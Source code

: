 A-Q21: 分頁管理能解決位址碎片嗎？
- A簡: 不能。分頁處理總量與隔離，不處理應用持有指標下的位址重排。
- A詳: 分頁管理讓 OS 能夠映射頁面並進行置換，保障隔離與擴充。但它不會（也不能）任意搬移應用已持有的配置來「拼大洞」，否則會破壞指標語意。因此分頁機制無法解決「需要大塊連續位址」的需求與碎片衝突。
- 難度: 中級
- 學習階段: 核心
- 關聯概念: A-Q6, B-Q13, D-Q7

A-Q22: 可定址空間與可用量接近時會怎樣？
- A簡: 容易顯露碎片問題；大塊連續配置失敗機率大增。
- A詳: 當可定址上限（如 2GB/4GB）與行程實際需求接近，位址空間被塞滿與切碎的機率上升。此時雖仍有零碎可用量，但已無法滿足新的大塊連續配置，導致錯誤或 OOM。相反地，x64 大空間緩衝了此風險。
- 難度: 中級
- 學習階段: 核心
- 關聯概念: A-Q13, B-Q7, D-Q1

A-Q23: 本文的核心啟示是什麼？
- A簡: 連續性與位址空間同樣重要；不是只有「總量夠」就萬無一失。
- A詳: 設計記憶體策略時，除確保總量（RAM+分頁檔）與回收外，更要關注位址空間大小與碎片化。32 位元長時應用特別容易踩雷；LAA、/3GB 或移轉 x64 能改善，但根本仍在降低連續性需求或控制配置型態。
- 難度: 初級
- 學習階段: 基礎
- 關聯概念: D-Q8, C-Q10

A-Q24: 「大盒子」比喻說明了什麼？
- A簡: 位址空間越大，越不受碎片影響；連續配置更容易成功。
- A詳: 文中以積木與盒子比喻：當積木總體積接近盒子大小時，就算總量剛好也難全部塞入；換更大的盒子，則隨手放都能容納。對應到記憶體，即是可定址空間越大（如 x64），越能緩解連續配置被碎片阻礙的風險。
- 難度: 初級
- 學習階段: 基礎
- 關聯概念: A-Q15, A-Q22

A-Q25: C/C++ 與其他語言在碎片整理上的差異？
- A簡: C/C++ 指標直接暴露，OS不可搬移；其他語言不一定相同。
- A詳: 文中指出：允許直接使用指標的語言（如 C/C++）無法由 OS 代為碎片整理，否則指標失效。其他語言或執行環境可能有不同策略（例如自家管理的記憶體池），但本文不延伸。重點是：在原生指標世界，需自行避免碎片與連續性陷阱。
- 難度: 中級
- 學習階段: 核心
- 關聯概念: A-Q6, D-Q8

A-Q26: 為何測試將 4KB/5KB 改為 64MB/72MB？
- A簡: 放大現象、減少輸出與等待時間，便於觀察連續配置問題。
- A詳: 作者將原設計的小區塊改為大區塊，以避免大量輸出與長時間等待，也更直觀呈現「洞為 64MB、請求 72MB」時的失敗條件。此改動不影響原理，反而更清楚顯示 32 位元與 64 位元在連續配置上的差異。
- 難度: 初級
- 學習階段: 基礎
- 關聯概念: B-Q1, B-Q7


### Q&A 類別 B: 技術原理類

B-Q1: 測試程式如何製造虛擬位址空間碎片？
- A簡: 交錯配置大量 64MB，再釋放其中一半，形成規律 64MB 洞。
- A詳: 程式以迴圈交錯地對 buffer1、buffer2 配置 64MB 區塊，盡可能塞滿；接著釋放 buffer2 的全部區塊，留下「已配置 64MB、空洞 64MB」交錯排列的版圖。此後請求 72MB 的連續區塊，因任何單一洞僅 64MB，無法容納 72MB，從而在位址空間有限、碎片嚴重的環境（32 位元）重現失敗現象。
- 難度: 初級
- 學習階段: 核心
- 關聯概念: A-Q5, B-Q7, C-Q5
--------
• EXERCISE PROMPT
The lines above, starting at the one with "- 關聯概念: A-Q6, B-Q13, D-Q7" and ending at the one with "- A簡: 位址空間越大，越不受碎片影響；連續配置更容易成功。", are the only ones to return, exactly as written.

• FINAL ANSWER
- 關聯概念: A-Q6, B-Q13, D-Q7

A-Q22: 可定址空間與可用量接近時會怎樣？
- A簡: 容易顯露碎片問題；大塊連續配置失敗機率大增。
- A詳: 當可定址上限（如 2GB/4GB）與行程實際需求接近，位址空間被塞滿與切碎的機率上升。此時雖仍有零碎可用量，但已無法滿足新的大塊連續配置，導致錯誤或 OOM。相反地，x64 大空間緩衝了此風險。
- 難度: 中級
- 學習階段: 核心
- 關聯概念: A-Q13, B-Q7, D-Q1

A-Q23: 本文的核心啟示是什麼？
- A簡: 連續性與位址空間同樣重要；不是只有「總量夠」就萬無一失。
- A詳: 設計記憶體策略時，除確保總量（RAM+分頁檔）與回收外，更要關注位址空間大小與碎片化。32 位元長時應用特別容易踩雷；LAA、/3GB 或移轉 x64 能改善，但根本仍在降低連續性需求或控制配置型態。
- 難度: 初級
- 學習階段: 基礎
- 關聯概念: D-Q8, C-Q10

A-Q24: 「大盒子」比喻說明了什麼？
- A簡: 位址空間越大，越不受碎片影響；連續配置更容易成功。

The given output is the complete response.